La gestione delle organizzazioni pluraliste

Dall’analisi dell’organizzazione come fenomeno politico emerge che ogni individuo mira a realizzare i propri interessi anche a discapito degli altri; gli interessi variano da individuo a individuo, quindi sono contrapposti, da qui il sorgere di conflitti di interesse. Emerge inoltre che gli individui per quanto abbiano interessi diversi, possono anche avere alcuni interessi convergenti e dare vita a una sorta di coalizioni per realizzare un obiettivo comune. Per questo motivo possiamo definire le organizzazioni come “pluraliste”. Il pluralismo è un termine utilizzato dalla scienza politica per indicare alcuni ideali in cui le tendenze autoritarie sono tenute sotto controllo dalla libera interazione tra gruppi di interesse diversi che partecipano al governo. La concezione pluralista ipotizza una società in cui gruppi con interessi diversi contrattano e competono per una divisione più equilibrata degli interessi. Essa si contrappone ad altre concezioni quali quella:

  • Unitaria: concepisce la società come un insieme integrato nel quale gli interessi dello Stato e degli individui coincidono.
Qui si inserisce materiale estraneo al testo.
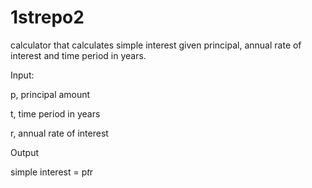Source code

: # 1strepo2


calculator that calculates simple interest given principal, annual rate of interest and time period in years.  

Input:  

   p, principal amount  
   
   t, time period in years  
   
   r, annual rate of interest  
   
Output  

   simple interest = p*t*r  
   
   
   
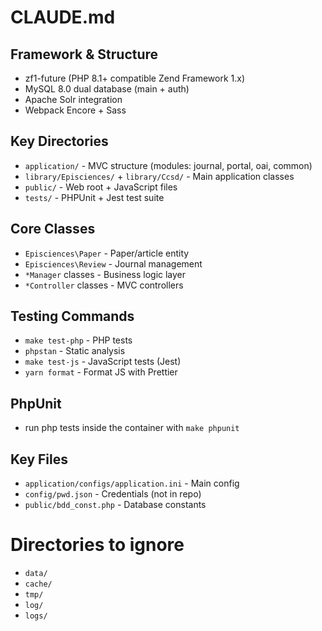 # CLAUDE.md

## Framework & Structure
- zf1-future (PHP 8.1+ compatible Zend Framework 1.x)
- MySQL 8.0 dual database (main + auth)
- Apache Solr integration
- Webpack Encore + Sass

## Key Directories
- `application/` - MVC structure (modules: journal, portal, oai, common)
- `library/Episciences/` + `library/Ccsd/` - Main application classes
- `public/` - Web root + JavaScript files
- `tests/` - PHPUnit + Jest test suite

## Core Classes
- `Episciences\Paper` - Paper/article entity
- `Episciences\Review` - Journal management
- `*Manager` classes - Business logic layer
- `*Controller` classes - MVC controllers

## Testing Commands
- `make test-php` - PHP tests
- `phpstan` - Static analysis
- `make test-js` - JavaScript tests (Jest)
- `yarn format` - Format JS with Prettier

## PhpUnit
- run php tests inside the container with `make phpunit`

## Key Files
- `application/configs/application.ini` - Main config
- `config/pwd.json` - Credentials (not in repo)
- `public/bdd_const.php` - Database constants

# Directories to ignore
- `data/`
- `cache/`
- `tmp/`
- `log/`
- `logs/` 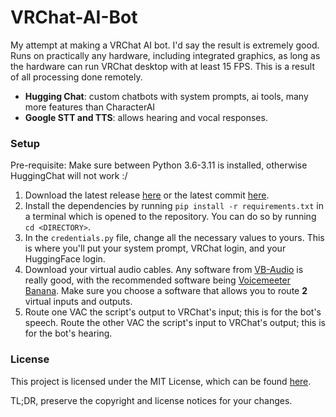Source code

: # VRChat-AI-Bot

My attempt at making a VRChat AI bot. I'd say the result is extremely good.
Runs on practically any hardware, including integrated graphics, as long as the hardware can run VRChat desktop with at least 15 FPS. This is a result of all processing done remotely.

 - **Hugging Chat**: custom chatbots with system prompts, ai tools, many more features than CharacterAI
 - **Google STT and TTS**: allows hearing and vocal responses.

### Setup

Pre-requisite: Make sure between Python 3.6-3.11 is installed, otherwise HuggingChat will not work :/
1. Download the latest release [here](https://github.com/tuckerisapizza/VRChat-AI-Bot/releases/latest) or the latest commit [here](https://github.com/tuckerisapizza/VRChat-AI-Bot/archive/refs/heads/main.zip).
2. Install the dependencies by running `pip install -r requirements.txt` in a terminal which is opened to the repository. You can do so by running `cd <DIRECTORY>`.
3. In the `credentials.py` file, change all the necessary values to yours. This is where you'll put your system prompt, VRChat login, and your HuggingFace login.
4. Download your virtual audio cables. Any software from [VB-Audio](https://vb-audio.com/Cable/index.htm) is really good, with the recommended software being [Voicemeeter Banana](https://vb-audio.com/Voicemeeter/banana.htm). Make sure you choose a software that allows you to route **2** virtual inputs and outputs.
5. Route one VAC the script's output to VRChat's input; this is for the bot's speech. Route the other VAC the script's input to VRChat's output; this is for the bot's hearing.

### License

This project is licensed under the MIT License, which can be found [here](./License).

TL;DR, preserve the copyright and license notices for your changes.
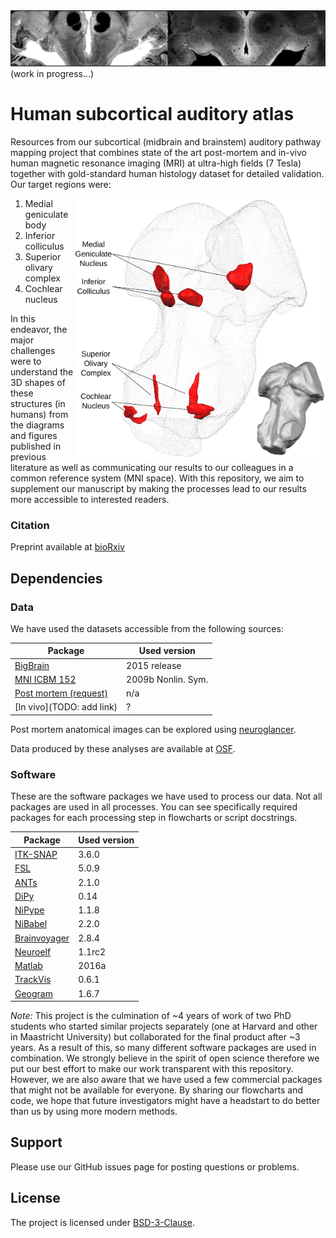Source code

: <img src=readme_visuals/visual_01.svg>
(work in progress...)

# Human subcortical auditory atlas
Resources from our subcortical (midbrain and brainstem) auditory pathway mapping project that combines state of the art post-mortem and in-vivo human magnetic resonance imaging (MRI) at ultra-high fields (7 Tesla) together with gold-standard human histology dataset for detailed validation. Our target regions were:

<img src="readme_visuals/visual_02.svg" width=400 align="right" />

1. Medial geniculate body
2. Inferior colliculus
3. Superior olivary complex
4. Cochlear nucleus

In this endeavor, the major challenges were to understand the 3D shapes of these structures (in humans) from the diagrams and figures published in previous literature as well as communicating our results to our colleagues in a common reference system (MNI space). With this repository, we aim to supplement our manuscript by making the processes lead to our results more accessible to interested readers.

### Citation
Preprint available at [bioRxiv](https://www.biorxiv.org/content/10.1101/568139v1)

## Dependencies

### Data
We have used the datasets accessible from the following sources:

| Package                                                  | Used version |
|----------------------------------------------------------|--------------|
| [BigBrain](https://bigbrain.loris.ca/main.php)           | 2015 release |
| [MNI ICBM 152](http://www.bic.mni.mcgill.ca/ServicesAtlases/ICBM152NLin2009)| 2009b Nonlin. Sym.|
| [Post mortem (request)](http://www.civm.duhs.duke.edu/SharedData/DataSupplements.htm)| n/a        |
| [In vivo](TODO: add link)                                | ?        |

Post mortem anatomical images can be explored using [neuroglancer](http://oms.mit.edu:8080/#!%7B%22layers%22:%7B%22precomputed%22:%7B%22source%22:%22precomputed://http://oms.mit.edu:8080/precomputed%22%2C%22type%22:%22image%22%7D%7D%2C%22navigation%22:%7B%22pose%22:%7B%22position%22:%7B%22voxelSize%22:%5B50000%2C50000%2C50000%5D%2C%22voxelCoordinates%22:%5B789.3259887695312%2C577.9903564453125%2C586.8760986328125%5D%7D%7D%2C%22zoomFactor%22:25513.613430689424%7D%2C%22showSlices%22:false%2C%22layout%22:%224panel%22%7D).

Data produced by these analyses are available at [OSF](https://osf.io/hxekn/?view_only=be9ec398304344e8bb694a0658d77ed6).


### Software
These are the software packages we have used to process our data. Not all packages are used in all processes. You can see specifically required packages for each processing step in flowcharts or script docstrings.

| Package                                                  | Used version |
|----------------------------------------------------------|--------------|
| [ITK-SNAP](http://www.itksnap.org/)                      | 3.6.0        |
| [FSL](https://fsl.fmrib.ox.ac.uk/fsl)                    | 5.0.9        |
| [ANTs](http://stnava.github.io/ANTs/)                    | 2.1.0        |
| [DiPy](http://nipy.org/dipy/)                            | 0.14         |
| [NiPype](https://nipype.readthedocs.io)                  | 1.1.8        |
| [NiBabel](http://nipy.org/nibabel/)                      | 2.2.0        |
| [Brainvoyager](https://www.brainvoyager.com/)            | 2.8.4        |
| [Neuroelf](http://neuroelf.net/)                         | 1.1rc2       |
| [Matlab](https://www.mathworks.com/products/matlab.html) | 2016a        |
| [TrackVis](http://www.trackvis.org/)                     | 0.6.1        |
| [Geogram](http://alice.loria.fr/software/geogram)        | 1.6.7        |

_Note:_ This project is the culmination of ~4 years of work of two PhD students who started similar projects separately (one at Harvard and other in Maastricht University) but collaborated for the final product after ~3 years. As a result of this, so many different software packages are used in combination. We strongly believe in the spirit of open science therefore we put our best effort to make our work transparent with this repository. However, we are also aware that we have used a few commercial packages that might not be available for everyone. By sharing our flowcharts and code, we hope that future investigators might have a headstart to do better than us by using more modern methods.

## Support

Please use our GitHub issues page for posting questions or problems.

## License
The project is licensed under [BSD-3-Clause](https://opensource.org/licenses/BSD-3-Clause).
Sottolinea la sovranità dello Stato e l’importanza che gli individui si sottomettano al suo servizio, in quanto è attraverso la sottomissione che si può realizzare il bene comune e gli interessi del singolo.
  • Radicale: concepisce la società in termini di interessi di classi contrapposti (risente dell’influenza marxiana). La collettività è divisa in gruppi (per ragioni sociali o politiche) con interessi diversi e gli interessi di coloro che sono in posizioni svantaggiate possono essere tutelati modificando la struttura della società e rimuovendo i gruppi dirigenti attuali.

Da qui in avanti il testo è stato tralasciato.